■ **RECORDS FOR THE EXERCISE**:
╭──

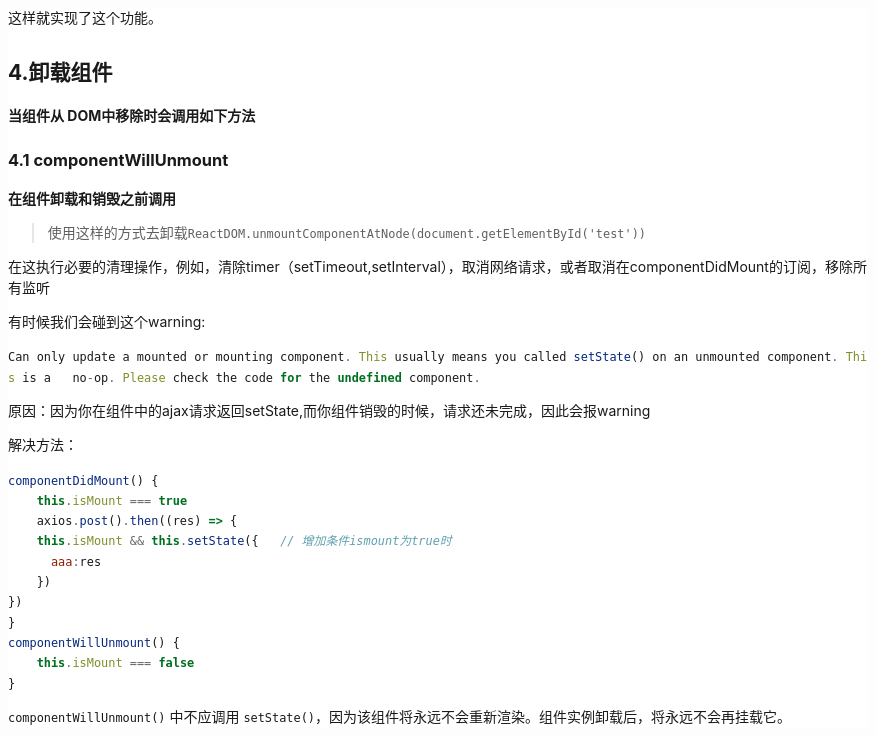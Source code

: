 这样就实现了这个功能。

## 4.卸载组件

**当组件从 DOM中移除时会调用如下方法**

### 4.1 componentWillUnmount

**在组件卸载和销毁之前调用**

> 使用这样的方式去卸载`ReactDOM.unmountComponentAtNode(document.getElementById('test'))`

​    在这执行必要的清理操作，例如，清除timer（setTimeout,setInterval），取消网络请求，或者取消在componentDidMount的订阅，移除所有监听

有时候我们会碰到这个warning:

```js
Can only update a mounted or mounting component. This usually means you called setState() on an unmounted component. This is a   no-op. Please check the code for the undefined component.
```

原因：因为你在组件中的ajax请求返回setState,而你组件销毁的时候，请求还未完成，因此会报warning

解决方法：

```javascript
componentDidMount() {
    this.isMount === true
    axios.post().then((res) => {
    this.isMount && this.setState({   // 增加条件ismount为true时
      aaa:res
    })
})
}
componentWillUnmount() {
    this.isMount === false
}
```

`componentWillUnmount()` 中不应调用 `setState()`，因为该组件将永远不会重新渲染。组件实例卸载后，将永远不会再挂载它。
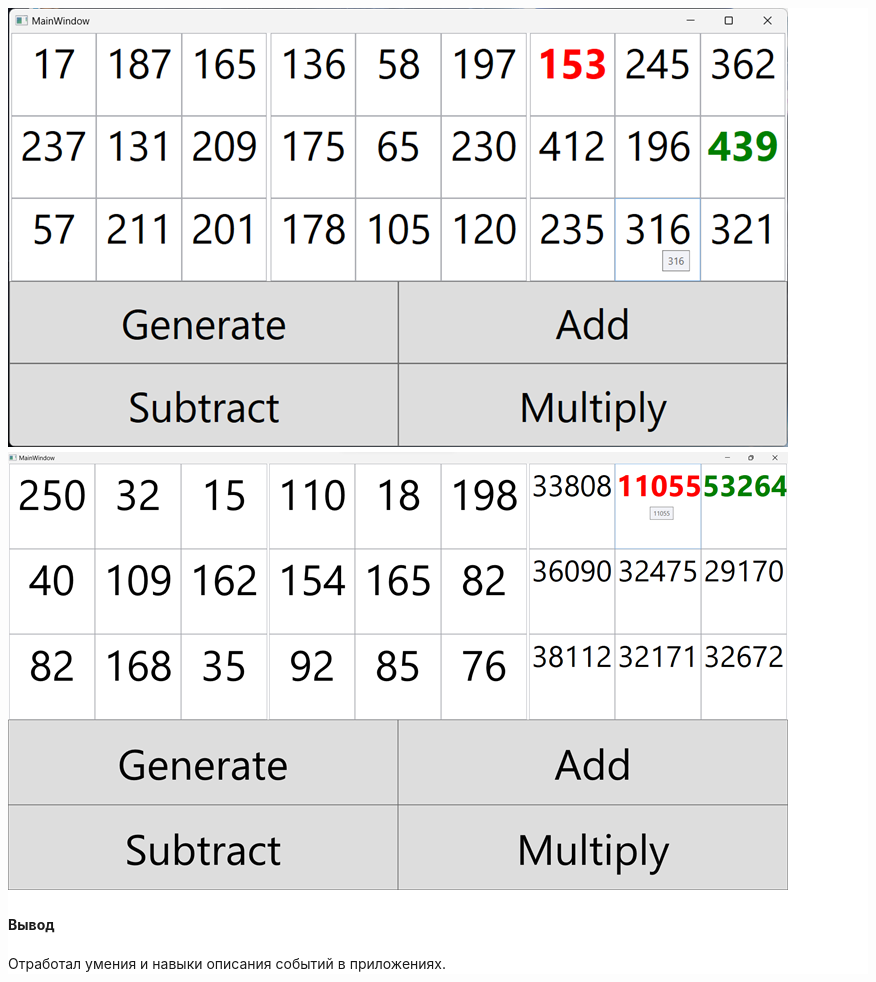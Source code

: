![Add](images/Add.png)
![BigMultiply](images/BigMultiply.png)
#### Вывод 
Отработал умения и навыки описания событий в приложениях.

╰──

■ **YOUR OBJECTIVE**: Count up the lines of the data that include "isMount". Reply with a number only.

■ **ANSWER TO THE EXERCISE**: 3